Wichtig ist die Berücksichtigung von Kindern bei der Bargeldobergrenze. Das
bedeutet, dass Bargeldabhebungen für Voll- und Minderjährige in gleicher Höhe
möglich sind. So finden die zusätzlichen Bedarfe von Kindern und Jugendlichen, z.B.
für die Bildungsteilhabe oder Freizeitangebote eine bessere Berücksichtigung.

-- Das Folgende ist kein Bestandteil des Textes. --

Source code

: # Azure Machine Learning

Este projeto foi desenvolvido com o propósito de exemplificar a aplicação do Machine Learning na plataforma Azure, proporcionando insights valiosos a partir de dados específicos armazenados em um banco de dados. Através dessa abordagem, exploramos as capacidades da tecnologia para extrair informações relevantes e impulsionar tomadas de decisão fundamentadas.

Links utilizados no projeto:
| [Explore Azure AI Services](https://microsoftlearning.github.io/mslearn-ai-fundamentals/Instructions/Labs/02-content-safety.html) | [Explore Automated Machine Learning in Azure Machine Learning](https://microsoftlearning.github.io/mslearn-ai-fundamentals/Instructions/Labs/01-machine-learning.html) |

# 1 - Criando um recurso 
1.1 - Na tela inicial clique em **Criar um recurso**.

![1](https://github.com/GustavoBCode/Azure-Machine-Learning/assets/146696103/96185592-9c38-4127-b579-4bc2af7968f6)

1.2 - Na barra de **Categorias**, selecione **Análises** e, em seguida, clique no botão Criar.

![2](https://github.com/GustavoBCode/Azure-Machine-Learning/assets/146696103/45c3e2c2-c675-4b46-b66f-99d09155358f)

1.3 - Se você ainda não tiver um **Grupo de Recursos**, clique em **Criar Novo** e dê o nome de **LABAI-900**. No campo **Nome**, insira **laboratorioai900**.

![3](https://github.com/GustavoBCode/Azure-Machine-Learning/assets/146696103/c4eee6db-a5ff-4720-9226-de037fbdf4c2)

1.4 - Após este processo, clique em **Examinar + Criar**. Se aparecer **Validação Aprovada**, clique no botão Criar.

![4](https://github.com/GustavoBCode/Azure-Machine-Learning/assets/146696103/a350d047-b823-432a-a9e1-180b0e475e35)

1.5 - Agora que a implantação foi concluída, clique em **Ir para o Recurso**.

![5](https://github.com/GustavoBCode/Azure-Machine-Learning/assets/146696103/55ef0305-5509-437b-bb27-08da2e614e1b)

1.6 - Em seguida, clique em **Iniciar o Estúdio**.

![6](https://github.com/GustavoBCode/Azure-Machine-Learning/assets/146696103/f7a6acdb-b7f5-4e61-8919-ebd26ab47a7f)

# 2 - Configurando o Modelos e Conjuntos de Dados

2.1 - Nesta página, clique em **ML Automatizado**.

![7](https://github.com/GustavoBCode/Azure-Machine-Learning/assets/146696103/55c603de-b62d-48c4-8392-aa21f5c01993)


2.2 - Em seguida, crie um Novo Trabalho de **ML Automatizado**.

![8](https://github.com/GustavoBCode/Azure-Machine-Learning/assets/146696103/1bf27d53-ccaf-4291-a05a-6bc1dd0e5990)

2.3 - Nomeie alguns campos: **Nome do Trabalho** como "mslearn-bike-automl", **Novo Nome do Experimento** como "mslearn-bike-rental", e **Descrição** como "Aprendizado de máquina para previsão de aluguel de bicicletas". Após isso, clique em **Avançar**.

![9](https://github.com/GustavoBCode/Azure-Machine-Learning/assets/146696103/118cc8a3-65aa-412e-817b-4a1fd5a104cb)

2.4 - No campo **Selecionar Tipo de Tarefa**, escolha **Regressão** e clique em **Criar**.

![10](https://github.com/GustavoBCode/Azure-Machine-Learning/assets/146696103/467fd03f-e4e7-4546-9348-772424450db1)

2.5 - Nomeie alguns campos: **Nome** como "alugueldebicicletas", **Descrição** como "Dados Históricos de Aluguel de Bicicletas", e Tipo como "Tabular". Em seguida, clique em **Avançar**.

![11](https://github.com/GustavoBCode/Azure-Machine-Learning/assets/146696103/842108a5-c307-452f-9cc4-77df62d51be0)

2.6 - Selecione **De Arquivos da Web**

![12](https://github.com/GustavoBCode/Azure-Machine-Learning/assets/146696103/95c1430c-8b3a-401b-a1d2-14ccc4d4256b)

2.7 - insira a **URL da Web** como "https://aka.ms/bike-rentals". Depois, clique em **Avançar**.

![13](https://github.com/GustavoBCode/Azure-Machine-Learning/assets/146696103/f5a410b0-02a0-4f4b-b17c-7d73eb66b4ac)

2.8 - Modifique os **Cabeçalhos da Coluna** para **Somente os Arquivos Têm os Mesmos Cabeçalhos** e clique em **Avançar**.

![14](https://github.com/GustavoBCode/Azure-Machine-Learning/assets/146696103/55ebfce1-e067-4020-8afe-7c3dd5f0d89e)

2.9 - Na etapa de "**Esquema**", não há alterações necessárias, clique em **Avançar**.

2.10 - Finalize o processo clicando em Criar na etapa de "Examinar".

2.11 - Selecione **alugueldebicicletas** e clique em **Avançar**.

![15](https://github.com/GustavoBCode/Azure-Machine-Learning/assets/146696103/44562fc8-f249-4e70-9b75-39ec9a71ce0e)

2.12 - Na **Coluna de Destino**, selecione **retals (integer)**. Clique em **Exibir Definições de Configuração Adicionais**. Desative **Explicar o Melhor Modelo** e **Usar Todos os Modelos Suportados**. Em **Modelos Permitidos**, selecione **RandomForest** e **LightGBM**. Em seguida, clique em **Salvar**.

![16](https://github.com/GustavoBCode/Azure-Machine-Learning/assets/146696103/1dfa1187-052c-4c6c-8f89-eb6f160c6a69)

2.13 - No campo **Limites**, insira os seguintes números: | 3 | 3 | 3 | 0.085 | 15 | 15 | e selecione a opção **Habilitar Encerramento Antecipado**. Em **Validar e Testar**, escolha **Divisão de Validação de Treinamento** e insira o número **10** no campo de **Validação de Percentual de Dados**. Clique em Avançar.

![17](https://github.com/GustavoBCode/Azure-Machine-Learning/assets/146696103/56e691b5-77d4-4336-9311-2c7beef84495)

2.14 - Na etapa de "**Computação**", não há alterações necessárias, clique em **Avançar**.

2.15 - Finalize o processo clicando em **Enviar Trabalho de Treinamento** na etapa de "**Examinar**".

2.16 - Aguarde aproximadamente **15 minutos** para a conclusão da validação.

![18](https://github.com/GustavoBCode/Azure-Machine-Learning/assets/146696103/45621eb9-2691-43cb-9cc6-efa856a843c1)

Mit der Opt-Out-Regelung können Kommunen entscheiden, die Bezahlkarte bei sich
nicht einzuführen. So ist sichergestellt, dass Kommunen die Möglichkeit haben, an
bürokratieärmeren und integrationsfördernden Girokontenmodellen festzuhalten.
Einige Kommunen haben ihre Absicht hierzu bereits erklärt. Das verdeutlicht: Diese
Regelung ist sinnvoll und unterstützenswert. Keine Bezahlkarte kann besser sein als
ein Girokonto.
Bis zuletzt habe ich mit meiner Zustimmung zur Bezahlkarte gerungen. Ich bedaure,
dass es uns BÜNDNIS 90/DIE GRÜNEN in Bund und Land nicht gelungen ist, die
Bezahlkarte für Geflüchtete abzuwenden.
Vor dem Hintergrund der Vereinbarung der Ministerpräsident*innen und dem
Bundeskanzler zur Einführung der Bezahlkarte und in Anerkennung der verhandelten
Verbesserungen, insbesondere der Möglichkeit vom Opt-Out durch Kommunen,
stimme ich dem vorliegenden Gesetzentwurf zu.